== Segment start ==

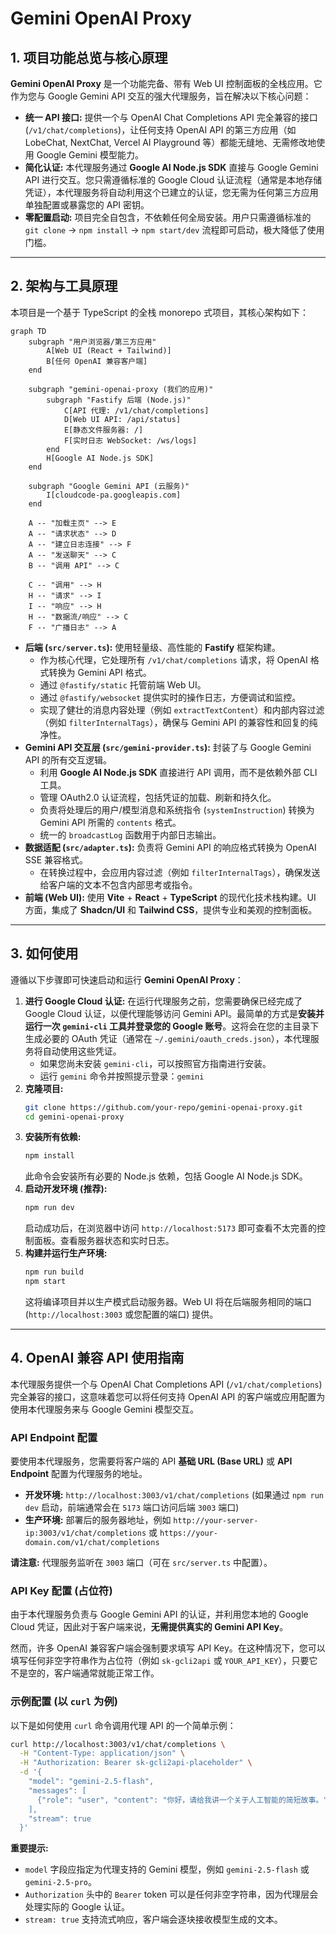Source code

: # Gemini OpenAI Proxy

## 1. 项目功能总览与核心原理

**Gemini OpenAI Proxy** 是一个功能完备、带有 Web UI 控制面板的全栈应用。它作为您与 Google Gemini API 交互的强大代理服务，旨在解决以下核心问题：

-   **统一 API 接口:** 提供一个与 OpenAI Chat Completions API 完全兼容的接口 (`/v1/chat/completions`)，让任何支持 OpenAI API 的第三方应用（如 LobeChat, NextChat, Vercel AI Playground 等）都能无缝地、无需修改地使用 Google Gemini 模型能力。
-   **简化认证:** 本代理服务通过 **Google AI Node.js SDK** 直接与 Google Gemini API 进行交互。您只需遵循标准的 Google Cloud 认证流程（通常是本地存储凭证），本代理服务将自动利用这个已建立的认证，您无需为任何第三方应用单独配置或暴露您的 API 密钥。
-   **零配置启动:** 项目完全自包含，不依赖任何全局安装。用户只需遵循标准的 `git clone` -> `npm install` -> `npm start/dev` 流程即可启动，极大降低了使用门槛。

---

## 2. 架构与工具原理

本项目是一个基于 TypeScript 的全栈 monorepo 式项目，其核心架构如下：

```mermaid
graph TD
    subgraph "用户浏览器/第三方应用"
        A[Web UI (React + Tailwind)]
        B[任何 OpenAI 兼容客户端]
    end

    subgraph "gemini-openai-proxy (我们的应用)"
        subgraph "Fastify 后端 (Node.js)"
            C[API 代理: /v1/chat/completions]
            D[Web UI API: /api/status]
            E[静态文件服务器: /]
            F[实时日志 WebSocket: /ws/logs]
        end
        H[Google AI Node.js SDK]
    end

    subgraph "Google Gemini API (云服务)"
        I[cloudcode-pa.googleapis.com]
    end

    A -- "加载主页" --> E
    A -- "请求状态" --> D
    A -- "建立日志连接" --> F
    A -- "发送聊天" --> C
    B -- "调用 API" --> C

    C -- "调用" --> H
    H -- "请求" --> I
    I -- "响应" --> H
    H -- "数据流/响应" --> C
    F -- "广播日志" --> A
```

-   **后端 (`src/server.ts`):** 使用轻量级、高性能的 **Fastify** 框架构建。
    *   作为核心代理，它处理所有 `/v1/chat/completions` 请求，将 OpenAI 格式转换为 Gemini API 格式。
    *   通过 `@fastify/static` 托管前端 Web UI。
    *   通过 `@fastify/websocket` 提供实时的操作日志，方便调试和监控。
    *   实现了健壮的消息内容处理（例如 `extractTextContent`）和内部内容过滤（例如 `filterInternalTags`），确保与 Gemini API 的兼容性和回复的纯净性。
-   **Gemini API 交互层 (`src/gemini-provider.ts`):** 封装了与 Google Gemini API 的所有交互逻辑。
    *   利用 **Google AI Node.js SDK** 直接进行 API 调用，而不是依赖外部 CLI 工具。
    *   管理 OAuth2.0 认证流程，包括凭证的加载、刷新和持久化。
    *   负责将处理后的用户/模型消息和系统指令 (`systemInstruction`) 转换为 Gemini API 所需的 `contents` 格式。
    *   统一的 `broadcastLog` 函数用于内部日志输出。
-   **数据适配 (`src/adapter.ts`):** 负责将 Gemini API 的响应格式转换为 OpenAI SSE 兼容格式。
    *   在转换过程中，会应用内容过滤（例如 `filterInternalTags`），确保发送给客户端的文本不包含内部思考或指令。
-   **前端 (Web UI):** 使用 **Vite** + **React** + **TypeScript** 的现代化技术栈构建。UI 方面，集成了 **Shadcn/UI** 和 **Tailwind CSS**，提供专业和美观的控制面板。

---

## 3. 如何使用

遵循以下步骤即可快速启动和运行 **Gemini OpenAI Proxy**：

1.  **进行 Google Cloud 认证:**
    在运行代理服务之前，您需要确保已经完成了 Google Cloud 认证，以便代理能够访问 Gemini API。最简单的方式是**安装并运行一次 `gemini-cli` 工具并登录您的 Google 账号**。这将会在您的主目录下生成必要的 OAuth 凭证（通常在 `~/.gemini/oauth_creds.json`），本代理服务将自动使用这些凭证。
    *   如果您尚未安装 `gemini-cli`，可以按照官方指南进行安装。
    *   运行 `gemini` 命令并按照提示登录：`gemini`
2.  **克隆项目:**
    ```bash
    git clone https://github.com/your-repo/gemini-openai-proxy.git
    cd gemini-openai-proxy
    ```
3.  **安装所有依赖:**
    ```bash
    npm install
    ```
    此命令会安装所有必要的 Node.js 依赖，包括 Google AI Node.js SDK。
4.  **启动开发环境 (推荐):**
    ```bash
    npm run dev
    ```
    启动成功后，在浏览器中访问 `http://localhost:5173` 即可查看不太完善的控制面板。查看服务器状态和实时日志。
5.  **构建并运行生产环境:**
    ```bash
    npm run build
    npm start
    ```
    这将编译项目并以生产模式启动服务器。Web UI 将在后端服务相同的端口 (`http://localhost:3003` 或您配置的端口) 提供。

---

## 4. OpenAI 兼容 API 使用指南

本代理服务提供一个与 OpenAI Chat Completions API (`/v1/chat/completions`) 完全兼容的接口，这意味着您可以将任何支持 OpenAI API 的客户端或应用配置为使用本代理服务来与 Google Gemini 模型交互。

### API Endpoint 配置

要使用本代理服务，您需要将客户端的 API **基础 URL (Base URL)** 或 **API Endpoint** 配置为代理服务的地址。

*   **开发环境:** `http://localhost:3003/v1/chat/completions` (如果通过 `npm run dev` 启动，前端通常会在 `5173` 端口访问后端 `3003` 端口)
*   **生产环境:** 部署后的服务器地址，例如 `http://your-server-ip:3003/v1/chat/completions` 或 `https://your-domain.com/v1/chat/completions`

**请注意:** 代理服务监听在 `3003` 端口（可在 `src/server.ts` 中配置）。

### API Key 配置 (占位符)

由于本代理服务负责与 Google Gemini API 的认证，并利用您本地的 Google Cloud 凭证，因此对于客户端来说，**无需提供真实的 Gemini API Key**。

然而，许多 OpenAI 兼容客户端会强制要求填写 API Key。在这种情况下，您可以填写任何非空字符串作为占位符（例如 `sk-gcli2api` 或 `YOUR_API_KEY`），只要它不是空的，客户端通常就能正常工作。

### 示例配置 (以 `curl` 为例)

以下是如何使用 `curl` 命令调用代理 API 的一个简单示例：

```bash
curl http://localhost:3003/v1/chat/completions \
  -H "Content-Type: application/json" \
  -H "Authorization: Bearer sk-gcli2api-placeholder" \
  -d '{
    "model": "gemini-2.5-flash",
    "messages": [
      {"role": "user", "content": "你好，请给我讲一个关于人工智能的简短故事。"}
    ],
    "stream": true
  }'
```

**重要提示:**
*   `model` 字段应指定为代理支持的 Gemini 模型，例如 `gemini-2.5-flash` 或 `gemini-2.5-pro`。
*   `Authorization` 头中的 `Bearer` token 可以是任何非空字符串，因为代理层会处理实际的 Google 认证。
*   `stream: true` 支持流式响应，客户端会逐块接收模型生成的文本。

== Segment end ==

What to do — The exact lines from the one containing "然而，许多 OpenAI 兼容客户端会强制要求填写" through the end of the listing above are the expected output; include nothing else.

Exercise solution —
然而，许多 OpenAI 兼容客户端会强制要求填写 API Key。在这种情况下，您可以填写任何非空字符串作为占位符（例如 `sk-gcli2api` 或 `YOUR_API_KEY`），只要它不是空的，客户端通常就能正常工作。

### 示例配置 (以 `curl` 为例)

以下是如何使用 `curl` 命令调用代理 API 的一个简单示例：

```bash
curl http://localhost:3003/v1/chat/completions \
  -H "Content-Type: application/json" \
  -H "Authorization: Bearer sk-gcli2api-placeholder" \
  -d '{
    "model": "gemini-2.5-flash",
    "messages": [
      {"role": "user", "content": "你好，请给我讲一个关于人工智能的简短故事。"}
    ],
    "stream": true
  }'
```

**重要提示:**
*   `model` 字段应指定为代理支持的 Gemini 模型，例如 `gemini-2.5-flash` 或 `gemini-2.5-pro`。
*   `Authorization` 头中的 `Bearer` token 可以是任何非空字符串，因为代理层会处理实际的 Google 认证。
*   `stream: true` 支持流式响应，客户端会逐块接收模型生成的文本。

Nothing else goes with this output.